Last year Weezer’s fourth eponymous record (a.k.a. The White Album) offered a promising expansion on their classic sound while also returning to the golden sands of California Power Pop. Rivers Cuomo’s catchy hooks and signature Geek Rock lyricism sounded like classic Weezer, but the addition of diverse instrumentation, like a piano part on nearly every song, and a new prosaic, almost stream-of-consciousness complexity to the lyrics made the record sound remarkably forward-thinking for a band that hadn’t sounded fresh for nearly a decade. On their new record, Weezer keeps the pianos and odd lyrics, keeps the California aesthetic, and applies both to the contemporary Pop sounds they explored on Raditude eight years ago. The result is a mediocre synthesis of two boring, modern Weezers—the only thing that keeps Pacific Daydream remotely interesting or unique is the way Cuomo further explores his new lyrical style.

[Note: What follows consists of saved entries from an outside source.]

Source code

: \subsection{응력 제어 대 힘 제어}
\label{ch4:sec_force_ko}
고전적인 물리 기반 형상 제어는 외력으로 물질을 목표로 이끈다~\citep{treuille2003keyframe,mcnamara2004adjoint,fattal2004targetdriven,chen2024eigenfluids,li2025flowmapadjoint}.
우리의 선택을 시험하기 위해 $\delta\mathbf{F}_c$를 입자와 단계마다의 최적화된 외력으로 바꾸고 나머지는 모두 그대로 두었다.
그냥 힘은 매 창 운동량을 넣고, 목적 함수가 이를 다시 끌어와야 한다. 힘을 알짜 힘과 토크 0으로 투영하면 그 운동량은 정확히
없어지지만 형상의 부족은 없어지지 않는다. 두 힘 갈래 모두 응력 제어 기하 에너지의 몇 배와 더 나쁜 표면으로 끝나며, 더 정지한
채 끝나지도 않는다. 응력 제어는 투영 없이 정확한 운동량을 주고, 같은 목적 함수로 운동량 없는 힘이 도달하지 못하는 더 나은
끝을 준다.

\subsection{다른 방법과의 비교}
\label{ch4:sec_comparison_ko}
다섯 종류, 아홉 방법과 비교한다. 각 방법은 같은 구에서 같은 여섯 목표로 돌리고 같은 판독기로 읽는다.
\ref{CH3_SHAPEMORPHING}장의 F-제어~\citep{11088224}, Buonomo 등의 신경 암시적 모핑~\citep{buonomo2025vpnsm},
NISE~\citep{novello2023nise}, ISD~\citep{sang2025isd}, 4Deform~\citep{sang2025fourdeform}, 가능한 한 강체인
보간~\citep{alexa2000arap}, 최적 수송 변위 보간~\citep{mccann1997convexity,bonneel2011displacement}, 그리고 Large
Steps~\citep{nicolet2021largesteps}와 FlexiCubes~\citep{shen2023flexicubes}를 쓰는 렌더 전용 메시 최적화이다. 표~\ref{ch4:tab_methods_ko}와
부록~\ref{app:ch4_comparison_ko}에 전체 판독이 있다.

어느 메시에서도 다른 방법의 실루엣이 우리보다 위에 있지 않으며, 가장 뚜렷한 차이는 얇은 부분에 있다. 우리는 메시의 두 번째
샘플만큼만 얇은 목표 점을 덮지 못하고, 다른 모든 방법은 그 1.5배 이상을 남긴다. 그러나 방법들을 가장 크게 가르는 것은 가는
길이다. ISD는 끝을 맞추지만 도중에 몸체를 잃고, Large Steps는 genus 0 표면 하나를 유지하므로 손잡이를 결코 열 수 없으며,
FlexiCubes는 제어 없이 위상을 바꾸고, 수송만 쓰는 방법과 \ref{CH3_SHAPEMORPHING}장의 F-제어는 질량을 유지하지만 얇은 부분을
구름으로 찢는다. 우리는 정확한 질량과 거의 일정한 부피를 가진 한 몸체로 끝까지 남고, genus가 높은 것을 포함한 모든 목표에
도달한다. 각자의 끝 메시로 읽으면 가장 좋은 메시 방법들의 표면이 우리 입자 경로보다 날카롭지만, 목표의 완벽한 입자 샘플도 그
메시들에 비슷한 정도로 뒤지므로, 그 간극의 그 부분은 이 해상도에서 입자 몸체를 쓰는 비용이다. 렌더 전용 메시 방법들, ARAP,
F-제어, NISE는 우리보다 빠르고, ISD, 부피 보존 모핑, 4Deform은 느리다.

The album’s first single, “Feels Like Summer” best exemplifies this synthesis—the first verse has reverbed piano chords on the upbeats and a slight shuffle-step to its beat—these elements have the same chipper, song-of-the-summer effect as Fun’s “We Are Young”. The heavy electronic bass, thin snare hits, and skipping high hat nod to EDM and Trap. Cuomo’s occasional spoken parts and lazy articulation hint at the Hip Hop influence present on older Weezer albums, like Make Believe. Sonically, it’s an indistinct amalgamation of a bunch of innocuous Pop styles, and a remarkably bad song. Cuomo’s easily identifiable vocals and lyrics stand out as its strongest part, not because they’re particularly compelling, but because they’re the only things that sound remotely like Weezer.

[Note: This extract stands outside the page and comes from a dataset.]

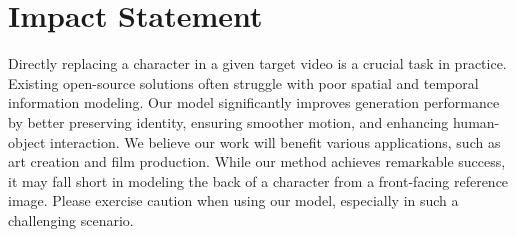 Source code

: \section{Impact Statement}


Directly replacing a character in a given target video is a crucial task in practice. Existing open-source solutions often struggle with poor spatial and temporal information modeling. Our model significantly improves generation performance by better preserving identity, ensuring smoother motion, and enhancing human-object interaction. We believe our work will benefit various applications, such as art creation and film production.
While our method achieves remarkable success, it may fall short in modeling the back of a character from a front-facing reference image. Please exercise caution when using our model, especially in such a challenging scenario.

The first verse describes a lonely boy, who may be sad because he’s going through a breakup or otherwise lost a general “she”. The second verse features the boy describing himself in vague, bromidic terms—but it’s worth saying that Cuomo accomplishes this end in the formally advanced way I mentioned above: he jumps from one idea to another with no apparent attention given to continuity, with a kind of energetic randomness lost in most Pop music and markedly different from much of Weezer’s pre-White Album lyrics—but it fits perfectly with their Geek Rock aesthetic.
Unfortunately, Cuomo’s best attempt at this kind of lyric writing came on last year’s “Thank God For Girls”, and nothing on Pacific Daydream comes close to beating that song, or many songs in Weezer’s catalogue. Painfully forgettable tracks like “Sweet Mary” and “Get Right” rank as some of the worst all-time Weezer songs, and even album highlight “Happy Hour” starts to hurt if you listen to the lyrics (you don’t have to work in contrived Monty Python and Ponce De Leon references to be an interesting Geek Rocker). The song’s Lounge-y piano and relaxed beat are strong and unlike anything Weezer has done before—but in a song called “Happy Hour” it comes off as trite or at least corny.
The album closer “Any Friend of Diane’s” takes a shot at actually incorporating other band members—you can actually hear Patrick Wilson playing drums on that track, and oh wow, there are a couple of Brian Bell’s Pop-Punk-y guitar licks. But even with the aid of live instrumentation, the song is at best a soporific.
In short, Pacific Daydream is the worst Weezer album I’ve ever had to sit through. I wouldn’t recommend it to longtime, hardcore Weezer fans or fair-weather Pop listeners. Even at a mercifully short length, each of its 34 minutes 32 seconds are hard to bear. And this is coming from a white boy who grew up in the ‘90s—I was born to like Weezer, but this album makes me wonder why these guys still make music. The only effect is to tarnish the reputation of their positive (though poorly aging) early output. In fact, my final recommendation is: if you happen to pick up a copy of Pacific Daydream, go home, throw it in the trash, and listen to The Blue Album or Pinkerton instead.